→ **TASK ITEM**
Your task is to repeat each record verbatim, exactly as it was written.

Stored data entries
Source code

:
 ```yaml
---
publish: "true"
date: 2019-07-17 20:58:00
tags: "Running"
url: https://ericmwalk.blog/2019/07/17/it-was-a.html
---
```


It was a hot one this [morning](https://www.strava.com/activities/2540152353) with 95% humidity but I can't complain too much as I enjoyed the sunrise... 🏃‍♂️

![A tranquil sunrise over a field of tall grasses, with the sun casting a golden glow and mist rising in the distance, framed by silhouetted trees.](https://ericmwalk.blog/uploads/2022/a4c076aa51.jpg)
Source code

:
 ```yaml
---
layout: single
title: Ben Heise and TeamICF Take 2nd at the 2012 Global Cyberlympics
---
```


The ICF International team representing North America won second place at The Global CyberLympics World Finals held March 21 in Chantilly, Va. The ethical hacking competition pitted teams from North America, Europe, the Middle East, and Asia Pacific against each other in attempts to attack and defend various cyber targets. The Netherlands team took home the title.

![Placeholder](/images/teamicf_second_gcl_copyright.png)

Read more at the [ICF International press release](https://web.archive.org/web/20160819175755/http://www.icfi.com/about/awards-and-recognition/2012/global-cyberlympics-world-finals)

→ **ANSWER TO THE EXERCISE**
Source code

:
 ```yaml
---
publish: "true"
date: 2019-07-17 20:58:00
tags: "Running"
url: https://ericmwalk.blog/2019/07/17/it-was-a.html
---
```


It was a hot one this [morning](https://www.strava.com/activities/2540152353) with 95% humidity but I can't complain too much as I enjoyed the sunrise... 🏃‍♂️

![A tranquil sunrise over a field of tall grasses, with the sun casting a golden glow and mist rising in the distance, framed by silhouetted trees.](https://ericmwalk.blog/uploads/2022/a4c076aa51.jpg)
Source code

:
 ```yaml
---
layout: single
title: Ben Heise and TeamICF Take 2nd at the 2012 Global Cyberlympics
---
```


The ICF International team representing North America won second place at The Global CyberLympics World Finals held March 21 in Chantilly, Va. The ethical hacking competition pitted teams from North America, Europe, the Middle East, and Asia Pacific against each other in attempts to attack and defend various cyber targets. The Netherlands team took home the title.

![Placeholder](/images/teamicf_second_gcl_copyright.png)

Read more at the [ICF International press release](https://web.archive.org/web/20160819175755/http://www.icfi.com/about/awards-and-recognition/2012/global-cyberlympics-world-finals)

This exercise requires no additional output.